Work request:
Report all lines in the records that hold the string "below".
Records for this exercise Start Marker
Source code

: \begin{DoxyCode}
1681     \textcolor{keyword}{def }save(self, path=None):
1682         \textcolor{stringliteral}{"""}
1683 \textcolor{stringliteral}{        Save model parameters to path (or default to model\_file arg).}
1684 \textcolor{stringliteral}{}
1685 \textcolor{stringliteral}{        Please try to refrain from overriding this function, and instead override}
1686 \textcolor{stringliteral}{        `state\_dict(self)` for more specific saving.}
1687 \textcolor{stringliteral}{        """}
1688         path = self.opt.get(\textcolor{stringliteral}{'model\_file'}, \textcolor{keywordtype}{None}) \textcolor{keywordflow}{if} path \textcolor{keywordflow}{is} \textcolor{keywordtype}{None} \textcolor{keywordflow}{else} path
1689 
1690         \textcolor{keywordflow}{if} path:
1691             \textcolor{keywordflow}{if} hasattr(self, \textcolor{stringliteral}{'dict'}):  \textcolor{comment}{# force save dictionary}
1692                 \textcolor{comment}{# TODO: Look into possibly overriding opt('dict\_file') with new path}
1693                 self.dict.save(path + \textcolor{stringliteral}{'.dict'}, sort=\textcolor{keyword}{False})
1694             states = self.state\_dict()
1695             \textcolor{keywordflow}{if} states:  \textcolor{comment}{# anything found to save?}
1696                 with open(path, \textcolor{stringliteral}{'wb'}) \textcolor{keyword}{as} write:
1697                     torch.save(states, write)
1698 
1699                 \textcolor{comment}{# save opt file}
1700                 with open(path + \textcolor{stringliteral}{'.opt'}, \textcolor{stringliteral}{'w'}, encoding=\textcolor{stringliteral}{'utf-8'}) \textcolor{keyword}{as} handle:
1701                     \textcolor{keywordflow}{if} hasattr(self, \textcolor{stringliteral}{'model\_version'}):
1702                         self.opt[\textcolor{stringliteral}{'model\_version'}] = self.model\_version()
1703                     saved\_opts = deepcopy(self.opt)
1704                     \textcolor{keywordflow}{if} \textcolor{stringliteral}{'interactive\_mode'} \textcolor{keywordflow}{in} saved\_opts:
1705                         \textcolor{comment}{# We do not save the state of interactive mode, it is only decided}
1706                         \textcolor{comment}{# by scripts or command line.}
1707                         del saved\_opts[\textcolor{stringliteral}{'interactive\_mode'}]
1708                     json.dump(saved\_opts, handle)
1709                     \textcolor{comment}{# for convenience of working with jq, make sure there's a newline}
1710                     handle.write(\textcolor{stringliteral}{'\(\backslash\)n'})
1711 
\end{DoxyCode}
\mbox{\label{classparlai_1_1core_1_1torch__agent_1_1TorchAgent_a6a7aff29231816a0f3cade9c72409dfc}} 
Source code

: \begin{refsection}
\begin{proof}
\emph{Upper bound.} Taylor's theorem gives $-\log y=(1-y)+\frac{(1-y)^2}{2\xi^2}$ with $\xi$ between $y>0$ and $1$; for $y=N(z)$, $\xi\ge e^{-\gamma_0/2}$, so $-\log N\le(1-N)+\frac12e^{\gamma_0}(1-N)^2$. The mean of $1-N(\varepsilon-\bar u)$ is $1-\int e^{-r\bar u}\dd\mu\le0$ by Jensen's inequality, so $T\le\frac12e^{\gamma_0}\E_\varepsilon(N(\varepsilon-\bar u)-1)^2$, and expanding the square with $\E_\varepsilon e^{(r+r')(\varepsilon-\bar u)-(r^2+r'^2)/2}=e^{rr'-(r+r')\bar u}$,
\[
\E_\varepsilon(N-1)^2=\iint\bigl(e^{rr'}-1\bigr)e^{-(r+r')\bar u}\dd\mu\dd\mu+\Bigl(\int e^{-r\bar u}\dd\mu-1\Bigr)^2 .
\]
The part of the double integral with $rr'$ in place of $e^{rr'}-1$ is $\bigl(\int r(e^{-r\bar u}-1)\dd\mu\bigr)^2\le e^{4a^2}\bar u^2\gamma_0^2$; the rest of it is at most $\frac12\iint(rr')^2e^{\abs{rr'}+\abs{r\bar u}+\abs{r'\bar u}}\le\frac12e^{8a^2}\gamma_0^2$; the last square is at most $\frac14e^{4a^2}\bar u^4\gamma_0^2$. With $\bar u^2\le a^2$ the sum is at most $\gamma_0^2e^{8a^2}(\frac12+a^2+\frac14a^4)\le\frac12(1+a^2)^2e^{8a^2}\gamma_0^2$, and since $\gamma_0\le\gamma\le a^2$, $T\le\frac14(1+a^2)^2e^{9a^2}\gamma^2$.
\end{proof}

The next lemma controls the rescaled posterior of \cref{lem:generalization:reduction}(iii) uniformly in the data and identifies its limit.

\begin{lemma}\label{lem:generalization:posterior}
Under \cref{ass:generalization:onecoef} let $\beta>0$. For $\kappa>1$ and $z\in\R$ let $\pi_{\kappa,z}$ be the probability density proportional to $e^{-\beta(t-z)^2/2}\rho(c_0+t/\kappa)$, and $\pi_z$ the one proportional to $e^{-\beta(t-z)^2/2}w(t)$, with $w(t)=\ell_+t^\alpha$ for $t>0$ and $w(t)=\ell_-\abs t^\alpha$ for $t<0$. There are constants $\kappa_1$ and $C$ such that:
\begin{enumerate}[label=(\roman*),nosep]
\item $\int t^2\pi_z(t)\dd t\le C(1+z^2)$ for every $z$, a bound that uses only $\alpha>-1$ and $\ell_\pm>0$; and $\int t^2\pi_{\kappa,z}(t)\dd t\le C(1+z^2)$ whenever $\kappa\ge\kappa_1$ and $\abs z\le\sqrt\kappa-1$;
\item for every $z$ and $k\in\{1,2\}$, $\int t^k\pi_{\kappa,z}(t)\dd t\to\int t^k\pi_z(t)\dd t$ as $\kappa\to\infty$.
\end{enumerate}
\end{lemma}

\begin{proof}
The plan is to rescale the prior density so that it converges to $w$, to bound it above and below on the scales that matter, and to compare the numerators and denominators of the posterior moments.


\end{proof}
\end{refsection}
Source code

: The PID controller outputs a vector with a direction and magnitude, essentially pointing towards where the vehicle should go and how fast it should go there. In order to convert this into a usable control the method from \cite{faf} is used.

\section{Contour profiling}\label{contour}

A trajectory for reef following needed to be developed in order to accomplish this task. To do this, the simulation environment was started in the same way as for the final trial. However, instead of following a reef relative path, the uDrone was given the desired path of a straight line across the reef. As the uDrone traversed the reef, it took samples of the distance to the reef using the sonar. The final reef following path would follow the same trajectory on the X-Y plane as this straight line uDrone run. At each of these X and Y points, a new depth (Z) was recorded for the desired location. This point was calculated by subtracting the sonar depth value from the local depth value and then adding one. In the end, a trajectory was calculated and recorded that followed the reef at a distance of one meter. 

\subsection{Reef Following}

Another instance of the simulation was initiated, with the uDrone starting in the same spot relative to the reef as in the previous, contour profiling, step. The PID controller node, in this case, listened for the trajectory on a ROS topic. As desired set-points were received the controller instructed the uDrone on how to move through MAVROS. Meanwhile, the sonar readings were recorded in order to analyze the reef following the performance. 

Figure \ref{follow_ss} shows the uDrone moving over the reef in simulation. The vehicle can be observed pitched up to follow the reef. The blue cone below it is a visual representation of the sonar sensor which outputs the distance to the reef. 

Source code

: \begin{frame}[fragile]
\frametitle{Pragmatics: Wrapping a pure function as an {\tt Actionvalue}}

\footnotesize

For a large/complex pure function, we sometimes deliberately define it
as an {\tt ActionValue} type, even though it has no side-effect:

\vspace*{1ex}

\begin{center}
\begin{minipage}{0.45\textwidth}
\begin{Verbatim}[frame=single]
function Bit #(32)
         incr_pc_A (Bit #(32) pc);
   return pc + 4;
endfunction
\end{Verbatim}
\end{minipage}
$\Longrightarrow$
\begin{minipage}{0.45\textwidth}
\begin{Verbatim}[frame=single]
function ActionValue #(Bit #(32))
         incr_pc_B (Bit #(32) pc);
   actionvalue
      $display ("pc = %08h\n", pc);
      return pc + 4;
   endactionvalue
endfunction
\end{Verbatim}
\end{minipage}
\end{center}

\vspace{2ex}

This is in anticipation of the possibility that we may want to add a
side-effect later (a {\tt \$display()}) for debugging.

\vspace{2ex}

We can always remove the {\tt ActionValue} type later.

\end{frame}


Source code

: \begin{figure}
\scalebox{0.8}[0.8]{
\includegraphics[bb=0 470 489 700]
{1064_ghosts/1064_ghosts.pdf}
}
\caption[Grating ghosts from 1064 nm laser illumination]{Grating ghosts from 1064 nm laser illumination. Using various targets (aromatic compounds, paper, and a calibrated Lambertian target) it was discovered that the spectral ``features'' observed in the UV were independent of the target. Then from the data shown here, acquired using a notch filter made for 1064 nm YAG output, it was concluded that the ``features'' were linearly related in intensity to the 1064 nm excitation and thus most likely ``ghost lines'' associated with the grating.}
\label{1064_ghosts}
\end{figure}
Records for this exercise End Marker
Your response:
The plan is to rescale the prior density so that it converges to $w$, to bound it above and below on the scales that matter, and to compare the numerators and denominators of the posterior moments.
Figure \ref{follow_ss} shows the uDrone moving over the reef in simulation. The vehicle can be observed pitched up to follow the reef. The blue cone below it is a visual representation of the sonar sensor which outputs the distance to the reef. 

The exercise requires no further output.